You are correct in thinking that the bullet should be accelerating, not decelerating. It seems that there is a mistake in your calculation.
Let's go through the steps again to determine the acceleration of the bullet:
1. Start with the formula:
Change in position = (Initial velocity * Change in time) + (Acceleration * (Change in time)^2)/2
2. Rearrange the formula to solve for acceleration (a):
Acceleration = 2 * (Change in position - (Initial velocity * Change in time)) / (Change in time)^2
3. Substitute the known values:
Change in position = 0.840 m
Initial velocity = 521 m/s
Change in time = 0.003 s
Acceleration = 2 * (0.840 - (521 * 0.003)) / (0.003)^2
4. Simplify the equation:
Acceleration = 2 * (0.840 - 1.563) / (0.003)^2
Acceleration = -1.446 / 0.000009
5. Calculate the acceleration:
Acceleration = -160666.6667 m/s^2
From your calculation, it seems like there is a sign error somewhere.

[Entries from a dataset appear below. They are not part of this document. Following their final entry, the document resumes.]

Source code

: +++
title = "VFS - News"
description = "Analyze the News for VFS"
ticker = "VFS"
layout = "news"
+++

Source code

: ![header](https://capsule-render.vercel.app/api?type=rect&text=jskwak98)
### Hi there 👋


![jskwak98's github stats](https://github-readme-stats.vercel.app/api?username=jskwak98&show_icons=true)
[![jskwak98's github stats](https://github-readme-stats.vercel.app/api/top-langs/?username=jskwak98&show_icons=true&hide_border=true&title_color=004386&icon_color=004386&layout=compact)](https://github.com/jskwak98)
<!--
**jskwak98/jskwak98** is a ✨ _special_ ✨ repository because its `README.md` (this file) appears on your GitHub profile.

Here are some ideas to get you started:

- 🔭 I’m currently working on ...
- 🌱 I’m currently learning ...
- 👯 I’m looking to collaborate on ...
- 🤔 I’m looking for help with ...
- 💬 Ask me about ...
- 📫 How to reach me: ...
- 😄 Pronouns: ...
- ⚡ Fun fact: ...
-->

It is possible that you made a mistake when subtracting the product of the initial velocity and the change in time from the change in position. Double-check your calculation to ensure that the values are correct and that you are subtracting the correct term.
Once you find the correct value for the change in position, the calculation should result in a positive acceleration, indicating that the bullet is indeed accelerating.